(Dataset items)

_ _ _ _ _ _ _

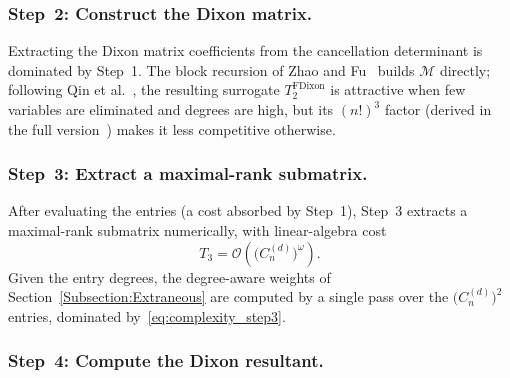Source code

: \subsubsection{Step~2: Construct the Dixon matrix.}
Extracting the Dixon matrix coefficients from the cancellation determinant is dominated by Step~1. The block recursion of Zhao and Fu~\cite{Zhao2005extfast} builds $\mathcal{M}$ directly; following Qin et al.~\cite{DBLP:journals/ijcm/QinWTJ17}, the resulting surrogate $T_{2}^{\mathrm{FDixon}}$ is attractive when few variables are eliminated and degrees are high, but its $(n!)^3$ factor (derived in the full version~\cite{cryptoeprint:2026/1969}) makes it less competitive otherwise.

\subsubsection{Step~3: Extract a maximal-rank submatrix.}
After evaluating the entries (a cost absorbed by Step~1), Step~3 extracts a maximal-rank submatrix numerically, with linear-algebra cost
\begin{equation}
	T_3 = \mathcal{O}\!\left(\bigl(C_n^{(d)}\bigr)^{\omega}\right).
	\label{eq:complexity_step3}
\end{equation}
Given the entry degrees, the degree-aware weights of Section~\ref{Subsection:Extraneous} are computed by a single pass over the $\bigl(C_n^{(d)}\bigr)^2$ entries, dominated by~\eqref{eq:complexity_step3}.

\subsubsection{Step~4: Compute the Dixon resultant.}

_ _ _ _ _ _ _

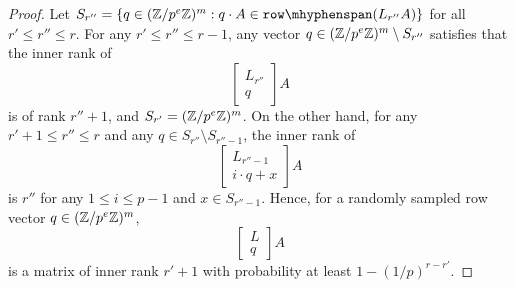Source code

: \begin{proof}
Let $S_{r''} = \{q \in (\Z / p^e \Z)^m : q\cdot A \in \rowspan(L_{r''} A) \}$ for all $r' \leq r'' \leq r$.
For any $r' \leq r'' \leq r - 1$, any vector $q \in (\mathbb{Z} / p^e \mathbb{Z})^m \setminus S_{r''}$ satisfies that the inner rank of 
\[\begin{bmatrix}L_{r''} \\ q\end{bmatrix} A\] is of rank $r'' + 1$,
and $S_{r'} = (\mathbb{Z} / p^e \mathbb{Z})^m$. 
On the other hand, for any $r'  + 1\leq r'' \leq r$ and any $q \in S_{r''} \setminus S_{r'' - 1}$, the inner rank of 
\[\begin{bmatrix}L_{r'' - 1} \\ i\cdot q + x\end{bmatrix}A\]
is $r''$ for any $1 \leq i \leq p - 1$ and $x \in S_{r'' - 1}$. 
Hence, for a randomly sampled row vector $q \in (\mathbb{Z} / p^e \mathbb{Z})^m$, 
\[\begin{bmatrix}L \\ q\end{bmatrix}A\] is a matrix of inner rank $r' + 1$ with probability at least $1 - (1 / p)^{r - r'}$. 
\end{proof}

_ _ _ _ _ _ _

In the lines above, spot each one that contains the word "cdot" and copy it.

**EXERCISE ANSWER**:
Let $S_{r''} = \{q \in (\Z / p^e \Z)^m : q\cdot A \in \rowspan(L_{r''} A) \}$ for all $r' \leq r'' \leq r$.
\[\begin{bmatrix}L_{r'' - 1} \\ i\cdot q + x\end{bmatrix}A\]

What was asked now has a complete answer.